• SOURCE DATA:
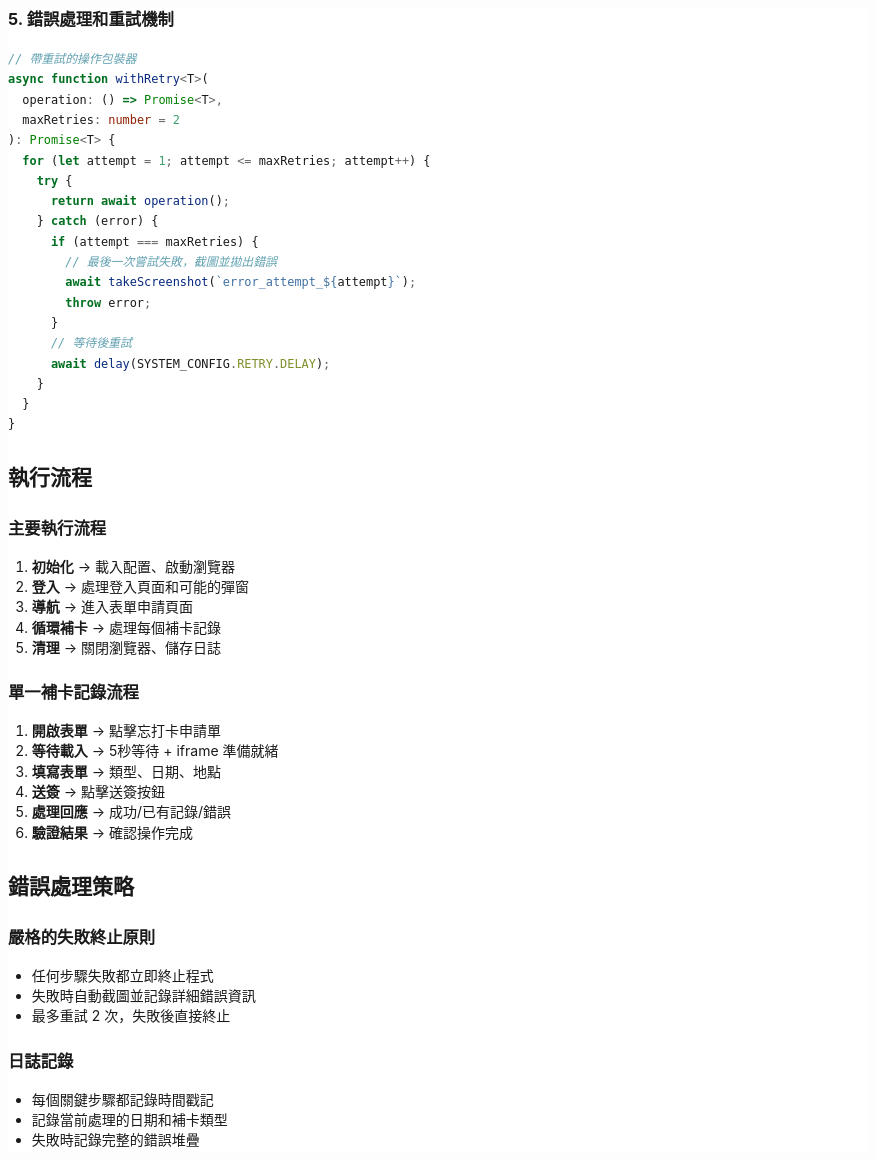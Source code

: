 ### 5. 錯誤處理和重試機制
```typescript
// 帶重試的操作包裝器
async function withRetry<T>(
  operation: () => Promise<T>, 
  maxRetries: number = 2
): Promise<T> {
  for (let attempt = 1; attempt <= maxRetries; attempt++) {
    try {
      return await operation();
    } catch (error) {
      if (attempt === maxRetries) {
        // 最後一次嘗試失敗，截圖並拋出錯誤
        await takeScreenshot(`error_attempt_${attempt}`);
        throw error;
      }
      // 等待後重試
      await delay(SYSTEM_CONFIG.RETRY.DELAY);
    }
  }
}
```

## 執行流程

### 主要執行流程
1. **初始化** → 載入配置、啟動瀏覽器
2. **登入** → 處理登入頁面和可能的彈窗
3. **導航** → 進入表單申請頁面
4. **循環補卡** → 處理每個補卡記錄
5. **清理** → 關閉瀏覽器、儲存日誌

### 單一補卡記錄流程
1. **開啟表單** → 點擊忘打卡申請單
2. **等待載入** → 5秒等待 + iframe 準備就緒
3. **填寫表單** → 類型、日期、地點
4. **送簽** → 點擊送簽按鈕
5. **處理回應** → 成功/已有記錄/錯誤
6. **驗證結果** → 確認操作完成

## 錯誤處理策略

### 嚴格的失敗終止原則
- 任何步驟失敗都立即終止程式
- 失敗時自動截圖並記錄詳細錯誤資訊
- 最多重試 2 次，失敗後直接終止

### 日誌記錄
- 每個關鍵步驟都記錄時間戳記
- 記錄當前處理的日期和補卡類型
- 失敗時記錄完整的錯誤堆疊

• TASK INSTRUCTIONS: Please copy the data above character for character, skipping any pictures.

• ANSWER:
Source code

: ### 5. 錯誤處理和重試機制
```typescript
// 帶重試的操作包裝器
async function withRetry<T>(
  operation: () => Promise<T>, 
  maxRetries: number = 2
): Promise<T> {
  for (let attempt = 1; attempt <= maxRetries; attempt++) {
    try {
      return await operation();
    } catch (error) {
      if (attempt === maxRetries) {
        // 最後一次嘗試失敗，截圖並拋出錯誤
        await takeScreenshot(`error_attempt_${attempt}`);
        throw error;
      }
      // 等待後重試
      await delay(SYSTEM_CONFIG.RETRY.DELAY);
    }
  }
}
```

## 執行流程

### 主要執行流程
1. **初始化** → 載入配置、啟動瀏覽器
2. **登入** → 處理登入頁面和可能的彈窗
3. **導航** → 進入表單申請頁面
4. **循環補卡** → 處理每個補卡記錄
5. **清理** → 關閉瀏覽器、儲存日誌

### 單一補卡記錄流程
1. **開啟表單** → 點擊忘打卡申請單
2. **等待載入** → 5秒等待 + iframe 準備就緒
3. **填寫表單** → 類型、日期、地點
4. **送簽** → 點擊送簽按鈕
5. **處理回應** → 成功/已有記錄/錯誤
6. **驗證結果** → 確認操作完成

## 錯誤處理策略

### 嚴格的失敗終止原則
- 任何步驟失敗都立即終止程式
- 失敗時自動截圖並記錄詳細錯誤資訊
- 最多重試 2 次，失敗後直接終止

### 日誌記錄
- 每個關鍵步驟都記錄時間戳記
- 記錄當前處理的日期和補卡類型
- 失敗時記錄完整的錯誤堆疊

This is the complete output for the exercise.